We can, of course, take it on faith — as religion would have us do — that this is how it happened. But having faith in something that is unknowable itself creates uncertainty. What if I believe, and it’s wrong? What if I don’t believe and it’s right? What if I believe, but I don’t believe in the right way?
I could choose to believe without question, but does that really ever eliminate doubt?
This kind of faith — believing in something as fact that is unprovable — perpetuates fear. To alleviate that fear, we humans have created a culture that does nothing of the kind. We depend on other people to tell us what to believe, trusting that they have correctly interpreted the signs. And, we can stop right there and blindly hold on to that faith, which might even work — and did for centuries, as long as nothing came along to challenge it.
We no longer live in isolated pockets.
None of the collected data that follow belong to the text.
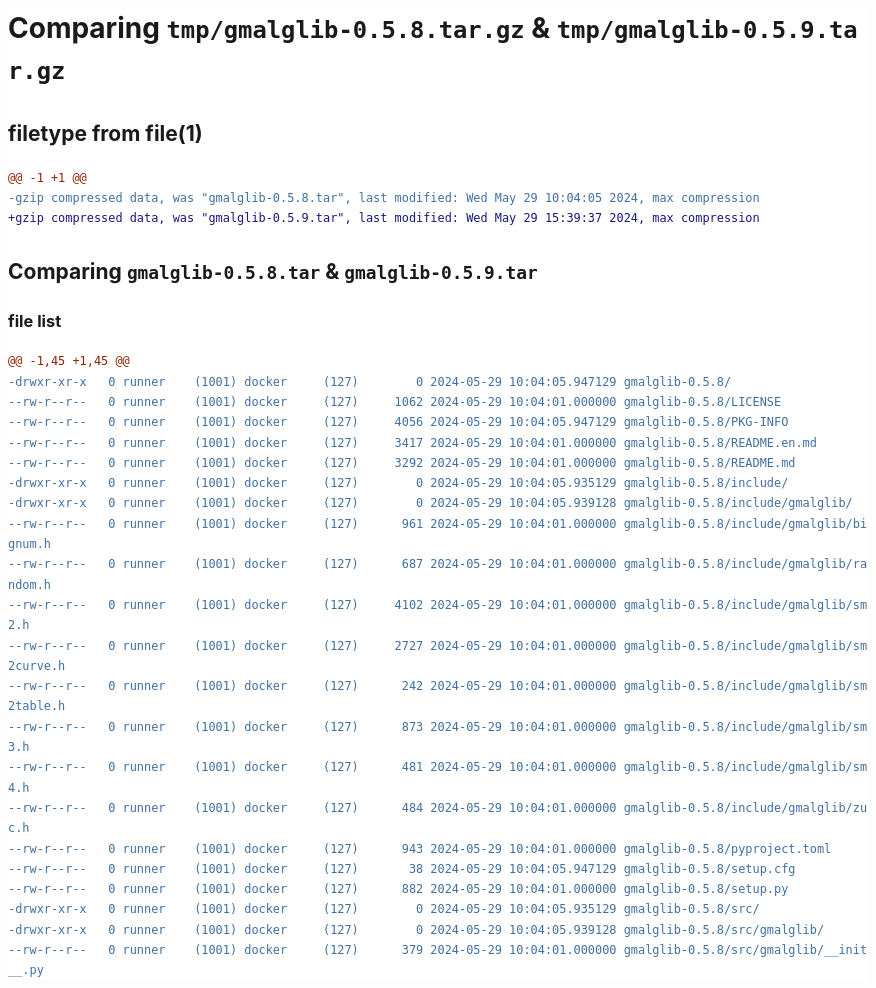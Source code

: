 # Comparing `tmp/gmalglib-0.5.8.tar.gz` & `tmp/gmalglib-0.5.9.tar.gz`

## filetype from file(1)

```diff
@@ -1 +1 @@
-gzip compressed data, was "gmalglib-0.5.8.tar", last modified: Wed May 29 10:04:05 2024, max compression
+gzip compressed data, was "gmalglib-0.5.9.tar", last modified: Wed May 29 15:39:37 2024, max compression
```

## Comparing `gmalglib-0.5.8.tar` & `gmalglib-0.5.9.tar`

### file list

```diff
@@ -1,45 +1,45 @@
-drwxr-xr-x   0 runner    (1001) docker     (127)        0 2024-05-29 10:04:05.947129 gmalglib-0.5.8/
--rw-r--r--   0 runner    (1001) docker     (127)     1062 2024-05-29 10:04:01.000000 gmalglib-0.5.8/LICENSE
--rw-r--r--   0 runner    (1001) docker     (127)     4056 2024-05-29 10:04:05.947129 gmalglib-0.5.8/PKG-INFO
--rw-r--r--   0 runner    (1001) docker     (127)     3417 2024-05-29 10:04:01.000000 gmalglib-0.5.8/README.en.md
--rw-r--r--   0 runner    (1001) docker     (127)     3292 2024-05-29 10:04:01.000000 gmalglib-0.5.8/README.md
-drwxr-xr-x   0 runner    (1001) docker     (127)        0 2024-05-29 10:04:05.935129 gmalglib-0.5.8/include/
-drwxr-xr-x   0 runner    (1001) docker     (127)        0 2024-05-29 10:04:05.939128 gmalglib-0.5.8/include/gmalglib/
--rw-r--r--   0 runner    (1001) docker     (127)      961 2024-05-29 10:04:01.000000 gmalglib-0.5.8/include/gmalglib/bignum.h
--rw-r--r--   0 runner    (1001) docker     (127)      687 2024-05-29 10:04:01.000000 gmalglib-0.5.8/include/gmalglib/random.h
--rw-r--r--   0 runner    (1001) docker     (127)     4102 2024-05-29 10:04:01.000000 gmalglib-0.5.8/include/gmalglib/sm2.h
--rw-r--r--   0 runner    (1001) docker     (127)     2727 2024-05-29 10:04:01.000000 gmalglib-0.5.8/include/gmalglib/sm2curve.h
--rw-r--r--   0 runner    (1001) docker     (127)      242 2024-05-29 10:04:01.000000 gmalglib-0.5.8/include/gmalglib/sm2table.h
--rw-r--r--   0 runner    (1001) docker     (127)      873 2024-05-29 10:04:01.000000 gmalglib-0.5.8/include/gmalglib/sm3.h
--rw-r--r--   0 runner    (1001) docker     (127)      481 2024-05-29 10:04:01.000000 gmalglib-0.5.8/include/gmalglib/sm4.h
--rw-r--r--   0 runner    (1001) docker     (127)      484 2024-05-29 10:04:01.000000 gmalglib-0.5.8/include/gmalglib/zuc.h
--rw-r--r--   0 runner    (1001) docker     (127)      943 2024-05-29 10:04:01.000000 gmalglib-0.5.8/pyproject.toml
--rw-r--r--   0 runner    (1001) docker     (127)       38 2024-05-29 10:04:05.947129 gmalglib-0.5.8/setup.cfg
--rw-r--r--   0 runner    (1001) docker     (127)      882 2024-05-29 10:04:01.000000 gmalglib-0.5.8/setup.py
-drwxr-xr-x   0 runner    (1001) docker     (127)        0 2024-05-29 10:04:05.935129 gmalglib-0.5.8/src/
-drwxr-xr-x   0 runner    (1001) docker     (127)        0 2024-05-29 10:04:05.939128 gmalglib-0.5.8/src/gmalglib/
--rw-r--r--   0 runner    (1001) docker     (127)      379 2024-05-29 10:04:01.000000 gmalglib-0.5.8/src/gmalglib/__init__.py
```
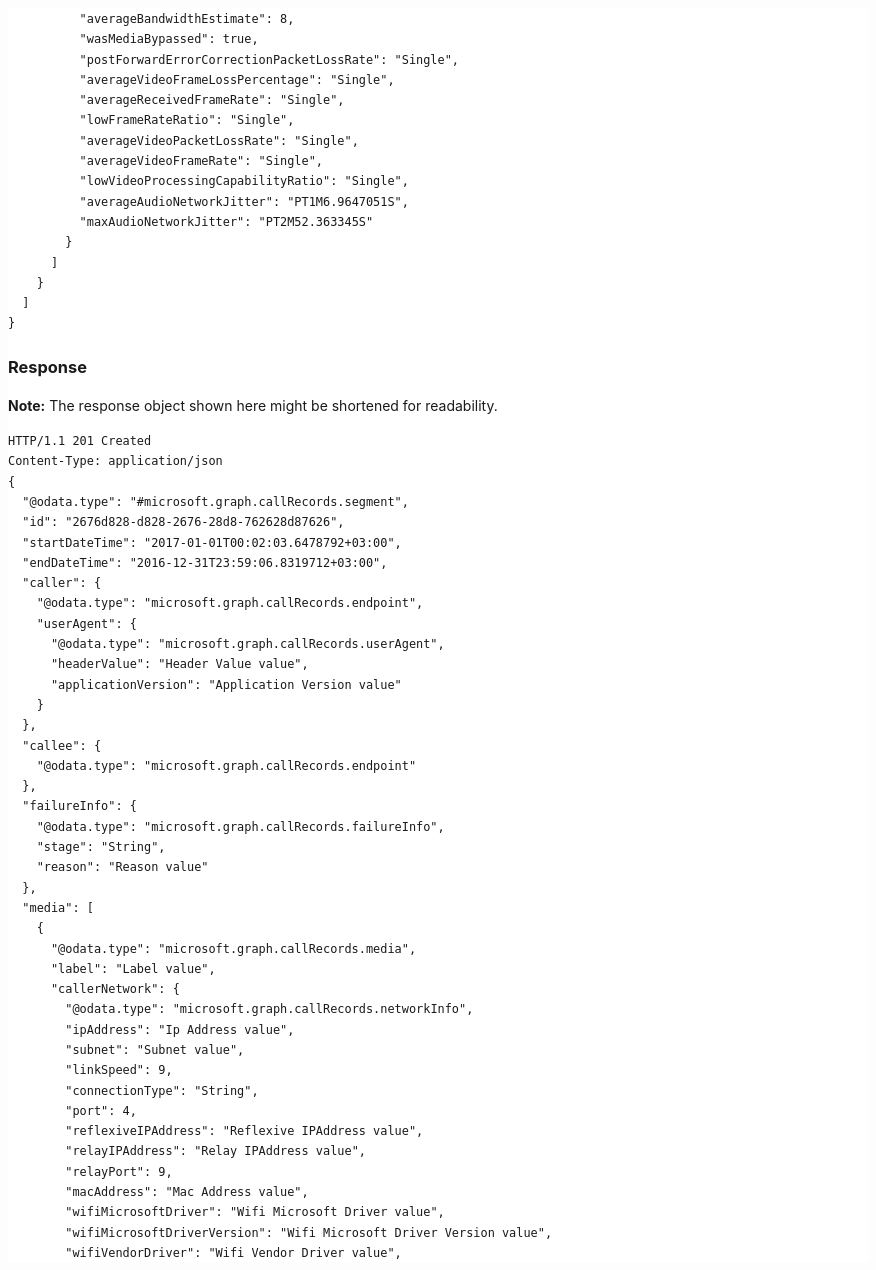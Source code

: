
 ``` http
          "averageBandwidthEstimate": 8,
          "wasMediaBypassed": true,
          "postForwardErrorCorrectionPacketLossRate": "Single",
          "averageVideoFrameLossPercentage": "Single",
          "averageReceivedFrameRate": "Single",
          "lowFrameRateRatio": "Single",
          "averageVideoPacketLossRate": "Single",
          "averageVideoFrameRate": "Single",
          "lowVideoProcessingCapabilityRatio": "Single",
          "averageAudioNetworkJitter": "PT1M6.9647051S",
          "maxAudioNetworkJitter": "PT2M52.363345S"
        }
      ]
    }
  ]
}
```

### Response
**Note:** The response object shown here might be shortened for readability.

``` http
HTTP/1.1 201 Created
Content-Type: application/json
{
  "@odata.type": "#microsoft.graph.callRecords.segment",
  "id": "2676d828-d828-2676-28d8-762628d87626",
  "startDateTime": "2017-01-01T00:02:03.6478792+03:00",
  "endDateTime": "2016-12-31T23:59:06.8319712+03:00",
  "caller": {
    "@odata.type": "microsoft.graph.callRecords.endpoint",
    "userAgent": {
      "@odata.type": "microsoft.graph.callRecords.userAgent",
      "headerValue": "Header Value value",
      "applicationVersion": "Application Version value"
    }
  },
  "callee": {
    "@odata.type": "microsoft.graph.callRecords.endpoint"
  },
  "failureInfo": {
    "@odata.type": "microsoft.graph.callRecords.failureInfo",
    "stage": "String",
    "reason": "Reason value"
  },
  "media": [
    {
      "@odata.type": "microsoft.graph.callRecords.media",
      "label": "Label value",
      "callerNetwork": {
        "@odata.type": "microsoft.graph.callRecords.networkInfo",
        "ipAddress": "Ip Address value",
        "subnet": "Subnet value",
        "linkSpeed": 9,
        "connectionType": "String",
        "port": 4,
        "reflexiveIPAddress": "Reflexive IPAddress value",
        "relayIPAddress": "Relay IPAddress value",
        "relayPort": 9,
        "macAddress": "Mac Address value",
        "wifiMicrosoftDriver": "Wifi Microsoft Driver value",
        "wifiMicrosoftDriverVersion": "Wifi Microsoft Driver Version value",
        "wifiVendorDriver": "Wifi Vendor Driver value",
```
Technological progress has brought us physically closer together, at the same time bringing other views, other perspectives into view. And those ancient fears — me, the other — rear their ugly and frightening heads in our waking and sleeping dreams.
For some of us, this is a time to double down on our already entrenched beliefs, to loudly proclaim our faith in the ways we have been taught. For others, it is time to re-evaluate the very idea of faith. We may even reject the idea of clinging something that is unknowable and instead place our faith in the only thing we can know for sure — what is.